> _What you should do_: Over all lines in the data below, count those holding "методов" and give only the result.

>>

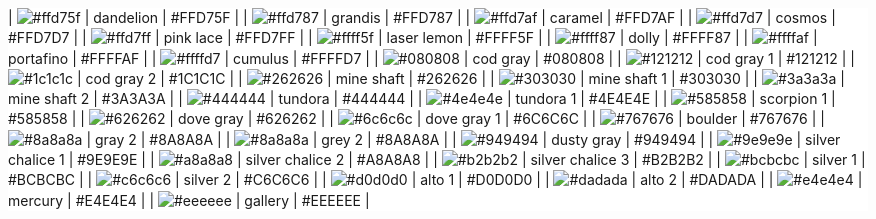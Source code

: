 | ![#ffd75f](https://placehold.it/40x40/ffd75f/ffffff?text= ) | dandelion           | #FFD75F |
| ![#ffd787](https://placehold.it/40x40/ffd787/ffffff?text= ) | grandis             | #FFD787 |
| ![#ffd7af](https://placehold.it/40x40/ffd7af/ffffff?text= ) | caramel             | #FFD7AF |
| ![#ffd7d7](https://placehold.it/40x40/ffd7d7/ffffff?text= ) | cosmos              | #FFD7D7 |
| ![#ffd7ff](https://placehold.it/40x40/ffd7ff/ffffff?text= ) | pink lace           | #FFD7FF |
| ![#ffff5f](https://placehold.it/40x40/ffff5f/ffffff?text= ) | laser lemon         | #FFFF5F |
| ![#ffff87](https://placehold.it/40x40/ffff87/ffffff?text= ) | dolly               | #FFFF87 |
| ![#ffffaf](https://placehold.it/40x40/ffffaf/ffffff?text= ) | portafino           | #FFFFAF |
| ![#ffffd7](https://placehold.it/40x40/ffffd7/ffffff?text= ) | cumulus             | #FFFFD7 |
| ![#080808](https://placehold.it/40x40/080808/ffffff?text= ) | cod gray            | #080808 |
| ![#121212](https://placehold.it/40x40/121212/ffffff?text= ) | cod gray 1          | #121212 |
| ![#1c1c1c](https://placehold.it/40x40/1c1c1c/ffffff?text= ) | cod gray 2          | #1C1C1C |
| ![#262626](https://placehold.it/40x40/262626/ffffff?text= ) | mine shaft          | #262626 |
| ![#303030](https://placehold.it/40x40/303030/ffffff?text= ) | mine shaft 1        | #303030 |
| ![#3a3a3a](https://placehold.it/40x40/3a3a3a/ffffff?text= ) | mine shaft 2        | #3A3A3A |
| ![#444444](https://placehold.it/40x40/444444/ffffff?text= ) | tundora             | #444444 |
| ![#4e4e4e](https://placehold.it/40x40/4e4e4e/ffffff?text= ) | tundora 1           | #4E4E4E |
| ![#585858](https://placehold.it/40x40/585858/ffffff?text= ) | scorpion 1          | #585858 |
| ![#626262](https://placehold.it/40x40/626262/ffffff?text= ) | dove gray           | #626262 |
| ![#6c6c6c](https://placehold.it/40x40/6c6c6c/ffffff?text= ) | dove gray 1         | #6C6C6C |
| ![#767676](https://placehold.it/40x40/767676/ffffff?text= ) | boulder             | #767676 |
| ![#8a8a8a](https://placehold.it/40x40/8a8a8a/ffffff?text= ) | gray 2              | #8A8A8A |
| ![#8a8a8a](https://placehold.it/40x40/8a8a8a/ffffff?text= ) | grey 2              | #8A8A8A |
| ![#949494](https://placehold.it/40x40/949494/ffffff?text= ) | dusty gray          | #949494 |
| ![#9e9e9e](https://placehold.it/40x40/9e9e9e/ffffff?text= ) | silver chalice 1    | #9E9E9E |
| ![#a8a8a8](https://placehold.it/40x40/a8a8a8/ffffff?text= ) | silver chalice 2    | #A8A8A8 |
| ![#b2b2b2](https://placehold.it/40x40/b2b2b2/ffffff?text= ) | silver chalice 3    | #B2B2B2 |
| ![#bcbcbc](https://placehold.it/40x40/bcbcbc/ffffff?text= ) | silver 1            | #BCBCBC |
| ![#c6c6c6](https://placehold.it/40x40/c6c6c6/ffffff?text= ) | silver 2            | #C6C6C6 |
| ![#d0d0d0](https://placehold.it/40x40/d0d0d0/ffffff?text= ) | alto 1              | #D0D0D0 |
| ![#dadada](https://placehold.it/40x40/dadada/ffffff?text= ) | alto 2              | #DADADA |
| ![#e4e4e4](https://placehold.it/40x40/e4e4e4/ffffff?text= ) | mercury             | #E4E4E4 |
| ![#eeeeee](https://placehold.it/40x40/eeeeee/ffffff?text= ) | gallery             | #EEEEEE |
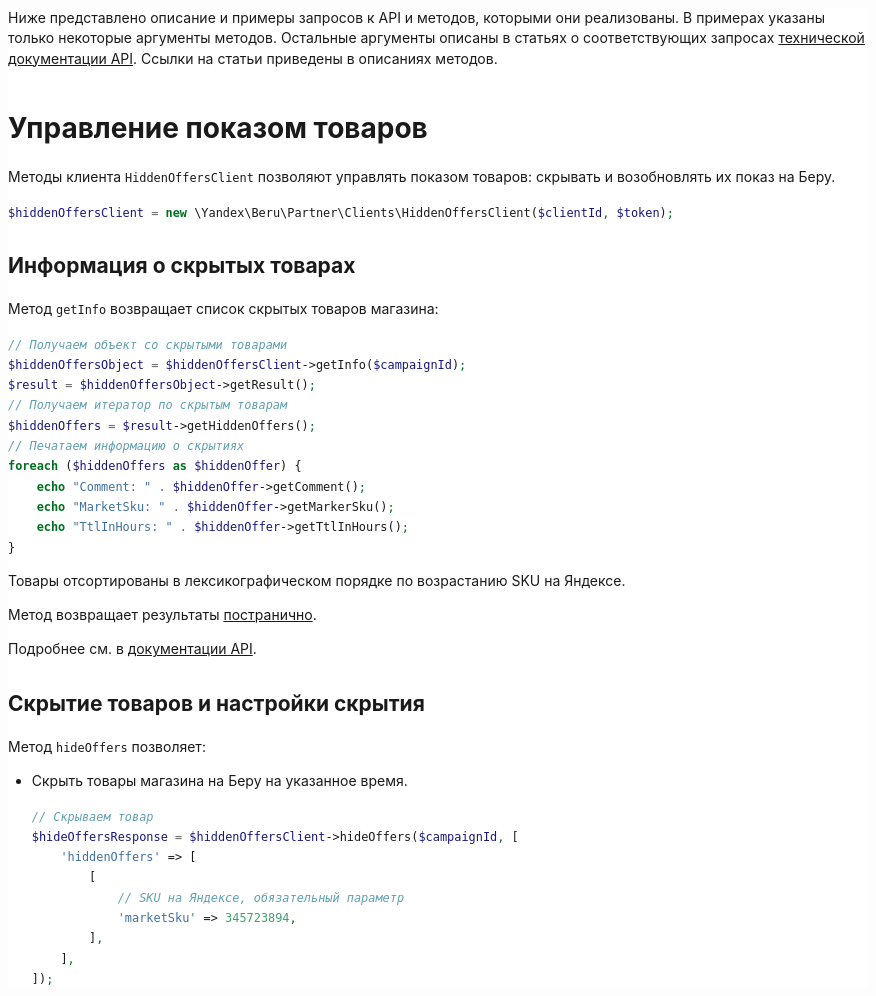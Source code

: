 Ниже представлено описание и примеры запросов к API и методов, которыми они реализованы. В примерах указаны только некоторые аргументы методов. Остальные аргументы описаны в статьях о соответствующих запросах 
[технической документации API](https://yandex.ru/dev/market/partner-marketplace/doc/dg/reference/all-methods-docpage/). Ссылки на статьи приведены в описаниях методов.

# Управление показом товаров

Методы клиента `HiddenOffersClient` позволяют управлять показом товаров: скрывать и возобновлять их показ на Беру.

```php
$hiddenOffersClient = new \Yandex\Beru\Partner\Clients\HiddenOffersClient($clientId, $token);
```

## Информация о скрытых товарах

Метод `getInfo` возвращает список скрытых товаров магазина: 

```php
// Получаем объект со скрытыми товарами
$hiddenOffersObject = $hiddenOffersClient->getInfo($campaignId);
$result = $hiddenOffersObject->getResult();
// Получаем итератор по скрытым товарам
$hiddenOffers = $result->getHiddenOffers();
// Печатаем информацию о скрытиях
foreach ($hiddenOffers as $hiddenOffer) {
    echo "Comment: " . $hiddenOffer->getComment();
    echo "MarketSku: " . $hiddenOffer->getMarkerSku();
    echo "TtlInHours: " . $hiddenOffer->getTtlInHours();
}
```

Товары отсортированы в лексикографическом порядке по возрастанию SKU на Яндексе.

Метод возвращает результаты [постранично](Основные-понятия#Постраничный-возврат).

Подробнее см. в [документации API](https://yandex.ru/dev/market/partner-marketplace/doc/dg/reference/get-campaigns-id-hidden-offers-docpage/).

## Скрытие товаров и настройки скрытия

Метод `hideOffers` позволяет:

* Скрыть товары магазина на Беру на указанное время.

  ```php
  // Скрываем товар
  $hideOffersResponse = $hiddenOffersClient->hideOffers($campaignId, [
      'hiddenOffers' => [
          [
              // SKU на Яндексе, обязательный параметр
              'marketSku' => 345723894,
          ],
      ],
  ]);
  ```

<<

> _Your response_: 2